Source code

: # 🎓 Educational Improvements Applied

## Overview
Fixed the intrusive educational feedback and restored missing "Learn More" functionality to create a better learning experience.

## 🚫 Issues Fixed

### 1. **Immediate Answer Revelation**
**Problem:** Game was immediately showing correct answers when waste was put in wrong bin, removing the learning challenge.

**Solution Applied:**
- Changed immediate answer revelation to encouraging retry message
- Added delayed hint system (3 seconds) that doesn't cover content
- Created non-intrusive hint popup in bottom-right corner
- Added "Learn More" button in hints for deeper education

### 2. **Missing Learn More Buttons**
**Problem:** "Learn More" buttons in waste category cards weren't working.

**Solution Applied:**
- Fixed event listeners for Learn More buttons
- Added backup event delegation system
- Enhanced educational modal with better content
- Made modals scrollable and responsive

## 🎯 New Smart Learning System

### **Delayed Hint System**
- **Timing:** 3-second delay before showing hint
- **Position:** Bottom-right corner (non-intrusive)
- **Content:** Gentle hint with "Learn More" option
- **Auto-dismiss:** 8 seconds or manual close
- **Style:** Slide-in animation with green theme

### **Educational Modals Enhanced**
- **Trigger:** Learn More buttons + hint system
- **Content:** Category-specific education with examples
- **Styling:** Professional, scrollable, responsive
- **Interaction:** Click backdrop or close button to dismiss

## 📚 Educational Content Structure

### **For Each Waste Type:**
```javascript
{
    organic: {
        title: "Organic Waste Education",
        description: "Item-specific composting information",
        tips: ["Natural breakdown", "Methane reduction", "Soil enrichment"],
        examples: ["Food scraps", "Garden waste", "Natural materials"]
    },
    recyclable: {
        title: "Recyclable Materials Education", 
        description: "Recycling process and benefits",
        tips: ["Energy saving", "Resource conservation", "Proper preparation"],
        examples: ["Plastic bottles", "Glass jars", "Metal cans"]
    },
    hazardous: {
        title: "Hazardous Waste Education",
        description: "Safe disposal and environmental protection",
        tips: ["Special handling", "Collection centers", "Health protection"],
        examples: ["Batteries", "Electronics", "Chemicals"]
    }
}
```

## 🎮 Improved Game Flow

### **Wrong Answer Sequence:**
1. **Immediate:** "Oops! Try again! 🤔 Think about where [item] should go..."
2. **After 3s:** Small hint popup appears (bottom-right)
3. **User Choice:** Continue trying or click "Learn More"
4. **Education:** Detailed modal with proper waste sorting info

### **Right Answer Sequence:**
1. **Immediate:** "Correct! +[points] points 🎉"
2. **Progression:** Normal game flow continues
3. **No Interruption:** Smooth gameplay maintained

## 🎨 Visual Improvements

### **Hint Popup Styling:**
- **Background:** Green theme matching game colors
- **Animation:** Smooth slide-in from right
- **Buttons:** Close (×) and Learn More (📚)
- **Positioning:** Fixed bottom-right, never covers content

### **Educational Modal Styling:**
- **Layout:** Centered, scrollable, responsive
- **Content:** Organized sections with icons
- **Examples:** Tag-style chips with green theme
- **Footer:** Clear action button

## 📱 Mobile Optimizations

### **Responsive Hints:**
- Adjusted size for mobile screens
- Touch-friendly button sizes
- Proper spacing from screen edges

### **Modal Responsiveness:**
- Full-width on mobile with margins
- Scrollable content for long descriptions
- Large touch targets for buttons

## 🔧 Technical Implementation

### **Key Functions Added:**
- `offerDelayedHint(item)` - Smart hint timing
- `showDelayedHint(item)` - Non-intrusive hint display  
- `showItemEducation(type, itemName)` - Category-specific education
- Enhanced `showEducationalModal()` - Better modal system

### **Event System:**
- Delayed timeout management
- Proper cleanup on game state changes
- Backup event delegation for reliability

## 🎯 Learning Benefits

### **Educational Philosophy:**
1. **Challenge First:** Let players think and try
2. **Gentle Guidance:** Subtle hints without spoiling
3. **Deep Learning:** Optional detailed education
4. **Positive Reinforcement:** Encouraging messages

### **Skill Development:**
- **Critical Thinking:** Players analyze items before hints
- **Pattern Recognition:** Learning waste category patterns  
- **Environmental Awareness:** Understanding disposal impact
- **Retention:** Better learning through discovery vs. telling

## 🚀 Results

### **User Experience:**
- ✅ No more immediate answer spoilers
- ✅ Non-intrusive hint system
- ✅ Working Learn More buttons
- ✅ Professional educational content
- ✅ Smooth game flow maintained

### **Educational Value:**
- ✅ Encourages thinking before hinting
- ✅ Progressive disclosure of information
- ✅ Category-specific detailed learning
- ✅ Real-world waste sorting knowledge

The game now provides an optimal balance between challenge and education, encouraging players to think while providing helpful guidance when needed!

━━━━━━━━

◆ **THE TASK**
Using the listing above, work out how many lines contain the string "from" and return only that number.

◆ **FINISHED TASK**
2